Analysts say Torrid's growth dilutes the hit that Hot Topic took last year when profit fell 17 percent, to $39.7 million--a result, says Van Cleave, of punk and goth styles taking a back seat to the preppy look.

And Torrid isn't the only store pushing minis over muumuus.

Nationwide, retailers and small businesses are finding success in catering to what is described as a plus-size woman, who usually starts at size 14. In the last two years, the industry has grown 10 percent and 12 percent to a more than $3 billion industry, according to market researchers at NPD Group.
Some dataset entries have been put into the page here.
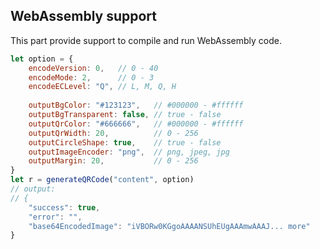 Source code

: ## WebAssembly support

This part provide support to compile and run WebAssembly code.

```javascript
let option = {
	encodeVersion: 0,   // 0 - 40
	encodeMode: 2,      // 0 - 3
	encodeECLevel: "Q", // L, M, Q, H
	
	outputBgColor: "#123123",   // #000000 - #ffffff
	outputBgTransparent: false, // true - false
	outputQrColor: "#666666",   // #000000 - #ffffff
	outputQrWidth: 20,          // 0 - 256
	outputCircleShape: true,    // true - false
	outputImageEncoder: "png",  // png, jpeg, jpg
	outputMargin: 20,           // 0 - 256
}
let r = generateQRCode("content", option)
// output:
// {
    "success": true,
    "error": "",
    "base64EncodedImage": "iVBORw0KGgoAAAANSUhEUgAAAmwAAAJ... more"
}
```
The plus-size teen apparel market for girls is about 4.9 percent of the total female plus-size market, according to Cotton Inc., a not-for-profit trade association for the cotton industry.

In 2004, the plus-size teen market saw apparel sales increase by 10.7 percent, while the non-plus-size market saw a 6.4 percent increase. Plus-size teens also paid a slightly higher average price for apparel in 2004--$19.03 compared to $18.95 for standard sizes, according to Cotton Inc.
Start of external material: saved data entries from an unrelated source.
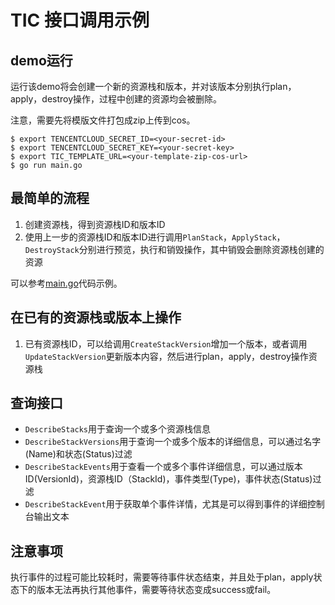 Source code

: # TIC 接口调用示例

## demo运行
运行该demo将会创建一个新的资源栈和版本，并对该版本分别执行plan，apply，destroy操作，过程中创建的资源均会被删除。

注意，需要先将模版文件打包成zip上传到cos。

```shell
$ export TENCENTCLOUD_SECRET_ID=<your-secret-id>
$ export TENCENTCLOUD_SECRET_KEY=<your-secret-key>
$ export TIC_TEMPLATE_URL=<your-template-zip-cos-url>
$ go run main.go
```

## 最简单的流程

1. 创建资源栈，得到资源栈ID和版本ID
2. 使用上一步的资源栈ID和版本ID进行调用`PlanStack`，`ApplyStack`，`DestroyStack`分别进行预览，执行和销毁操作，其中销毁会删除资源栈创建的资源

可以参考[main.go](main.go)代码示例。

## 在已有的资源栈或版本上操作

1. 已有资源栈ID，可以给调用`CreateStackVersion`增加一个版本，或者调用`UpdateStackVersion`更新版本内容，然后进行plan，apply，destroy操作资源栈

## 查询接口

- `DescribeStacks`用于查询一个或多个资源栈信息
- `DescribeStackVersions`用于查询一个或多个版本的详细信息，可以通过名字(Name)和状态(Status)过滤
- `DescribeStackEvents`用于查看一个或多个事件详细信息，可以通过版本ID(VersionId)，资源栈ID（StackId)，事件类型(Type)，事件状态(Status)过滤
- `DescribeStackEvent`用于获取单个事件详情，尤其是可以得到事件的详细控制台输出文本

## 注意事项

执行事件的过程可能比较耗时，需要等待事件状态结束，并且处于plan，apply状态下的版本无法再执行其他事件，需要等待状态变成success或fail。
Consumers in the teen-plus category are also as varied as the styles, NPD analyst Marshal Cohen says.

"You've got J.C. Penney and Wal-Mart offering traditional products and Torrid offering avant-garde. Clearly, there's opportunity in different segments," he said.
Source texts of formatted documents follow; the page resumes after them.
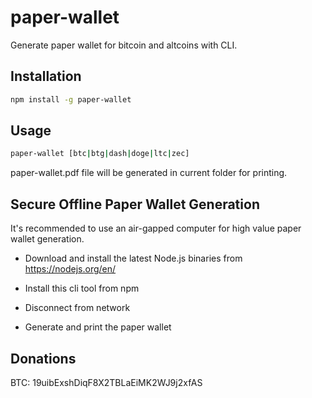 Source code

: # paper-wallet

Generate paper wallet for bitcoin and altcoins with CLI.



## Installation
```bash
npm install -g paper-wallet
```

## Usage
```bash
paper-wallet [btc|btg|dash|doge|ltc|zec]
```

paper-wallet.pdf file will be generated in current folder for printing.

## Secure Offline Paper Wallet Generation

It's recommended to use an air-gapped computer for high value paper wallet generation. 

* Download and install the latest Node.js binaries from https://nodejs.org/en/

* Install this cli tool from npm

* Disconnect from network

* Generate and print the paper wallet

## Donations
BTC: 19uibExshDiqF8X2TBLaEiMK2WJ9j2xfAS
"This isn't about location or demographics. It's about pure need for consumers who have yet to be addressed completely," Cohen said.

Cotton Inc. says the teen plus-size market is the fastest-growing sector of retail because more teens and "tweens"--kids on the cusp of being teenagers--are coming into their own and have incredible buying power. And the buying power is trickling down to smaller, niche businesses that cater to plus-size girls and young women.

Sydney's Closet, a St. Louis showroom and online retailer of prom dresses and formalwear, sold 200 dresses in its first year. Now, three years later, it's on track to sell 2,000.

"For years, the plus-size teen was ignored because nobody believed she'd be going to the prom. But we're seeing a great demand," said Phyllis Brasch Librach, a former reporter who says she "traded deadlines for hemlines" when she founded Sydney's Closet.

"They're going to proms and homecomings and dances. And they want the same trendy styles being shown in the stores for junior sizes," Librach said.

Some popular designers are also taking notice of the untapped big-teen market, with lines by Donna Karan, Tommy Hilfiger, Liz Claiborne, Ellen Tracy and others.

"There used to be an assumption that a plus-size market didn't have the same style and taste as an aspirational woman, or an American woman who was a size 8," said branding expert Jennifer Ganshirt, a founder of Frank About Women market research group. "But as their markets have dwindled, they're realizing this is reality and that real women have curves."

Even Lane Bryant, the venerable plus-size clothier for women, says it has seen an increase in teen customers.

"We don't make clothes specifically for teens, but we're seeing more girls come through our doors looking for the best-fitting jean, the sexiest top or even the best-fitting bra," spokeswoman Catherine Lippincott said.